Sedigheh Vasmaghi, 2019 Kasım ayında özgürlük ve reform talep eden gösterilerin, Devrim Muhafızları'nın ölçü tanımayan şiddetle bastırılarak, yüzlerce insanın ölümü ile son bulmasına karşı çıkan bir ortak imza metnine destek verdiği için Evin Zindanı'na konulacak. Ortak imza metninin başlığı, “halkın Taleplerine Saygı”ydı.

Resmi olarak 230 kişinin yaşamını yitirdi söz konusu gösterilerde.

Biz de ise, kıyım işi, “misafir” cihatçılara ihale edildi.

Bir an aklıma, 1983 yılında Aziz Nesin öncülüğünde, Evren’den demokrasi talebinde bulunan metne imza verdiğimiz için yargılanmamız geldi. 2015 yılında Barış Süreci'nin devamını isteyen binlerce akademisyenin temizliğe uğraması geldi.   

Ayetullah rejimi İran Üniversitelerinde az temizlik yapmadı.

Sedigheh Vasmaghi ‘ye yönelik bir başka suçlama ise, dış basın ile söyleşi yapmayı kabul etmek.
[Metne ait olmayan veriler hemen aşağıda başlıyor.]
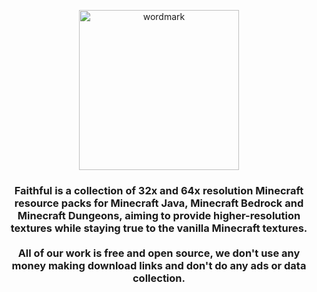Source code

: <p align="center">
  <a href="https://www.faithfulpack.net/" target="_blank">
    <img height=256 src="https://cdn.discordapp.com/attachments/433512481005240324/962434025677529189/faithful_plain_flat_border.png" alt="wordmark">
  </a>
</p>

<h3 align="center">
  Faithful is a collection of 32x and 64x resolution Minecraft resource packs for Minecraft Java, Minecraft Bedrock and Minecraft Dungeons, aiming to provide higher-resolution textures while staying true to the vanilla Minecraft textures.<br><br>
  All of our work is free and open source, we don't use any money making download links and don't do any ads or data collection.
<h3>
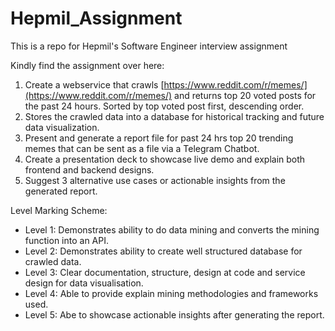 # Hepmil_Assignment
This is a repo for Hepmil's Software Engineer interview assignment

Kindly find the assignment over here:
1. Create a webservice that crawls [https://www.reddit.com/r/memes/](https://www.reddit.com/r/memes/) and returns top 20 voted posts for the past 24 hours. Sorted by top voted post first, descending order. 
2. Stores the crawled data into a database for historical tracking and future data visualization.
3. Present and generate a report file for past 24 hrs top 20 trending memes that can be sent as a file via a Telegram Chatbot.
4. Create a presentation deck to showcase live demo and explain both frontend and backend designs. 
5. Suggest 3 alternative use cases or actionable insights from the generated report. 

Level Marking Scheme:
- Level 1: Demonstrates ability to do data mining and converts the mining function into an API.
- Level 2: Demonstrates ability to create well structured database for crawled data.
- Level 3: Clear documentation, structure, design at code and service design for data visualisation.  
- Level 4: Able to provide explain mining methodologies and frameworks used.
- Level 5: Abe to showcase actionable insights after generating the report.
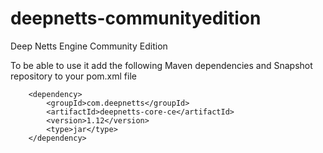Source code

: # deepnetts-communityedition
Deep Netts Engine Community Edition

To be able to use it add the following Maven dependencies and Snapshot repository to your pom.xml file

        <dependency>
            <groupId>com.deepnetts</groupId>
            <artifactId>deepnetts-core-ce</artifactId>
            <version>1.12</version>
            <type>jar</type>
        </dependency>
    

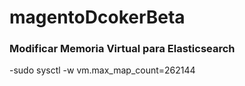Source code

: # magentoDcokerBeta

### Modificar Memoria Virtual para Elasticsearch
-sudo sysctl -w vm.max_map_count=262144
“Son sözüm olarak” diyor Sedighe Vasmaghi 23 Mayıs’ta yaptığı son savunmasında, “ Ülkemde reformların başlamasını istiyor, ülkemde refah, özgürlük ve yumuşama dileğim. Bunun için elimden gelen her şeyi yapacağım. Konuşmaya ve yazmaya devam edeceğim. Bu dava uğruna yargılanmak, mahkum olmak  ve hapse konmaktan. Var olan kritik durumdan dolayı hepimiz üstümüze düşeni yapmaz isek, lanetli oluruz. Hepimiz daha iyi duruma ulaşmak için elimizden geleni yapma durumundayız. İnsan onurunu özgürlükte buluyorum. Kendimi sansüre tabi tutmayacağım ve özgürlüğümün çiğnenmesine izin vermeyeceğim. Bir zindan hücresinde bile olsa özgür yaşamak istiyorum. Zindanın yüksek duvarları ve demir kapıları beni teslim alamayacak. “

Savunmasına şiiri ile nokta koyuyor Sedigheh Vasmaghi:

 “Sevginin ilmeğine teslim olurum sadece / Arkadaş için yaşarım- Olacağı ne varsa! / Esaret yolunu kabul edene yazıklar olsun! / Onur kazanır özgürlüğe seslenen”. (*))Sedigheh Vasmaghi.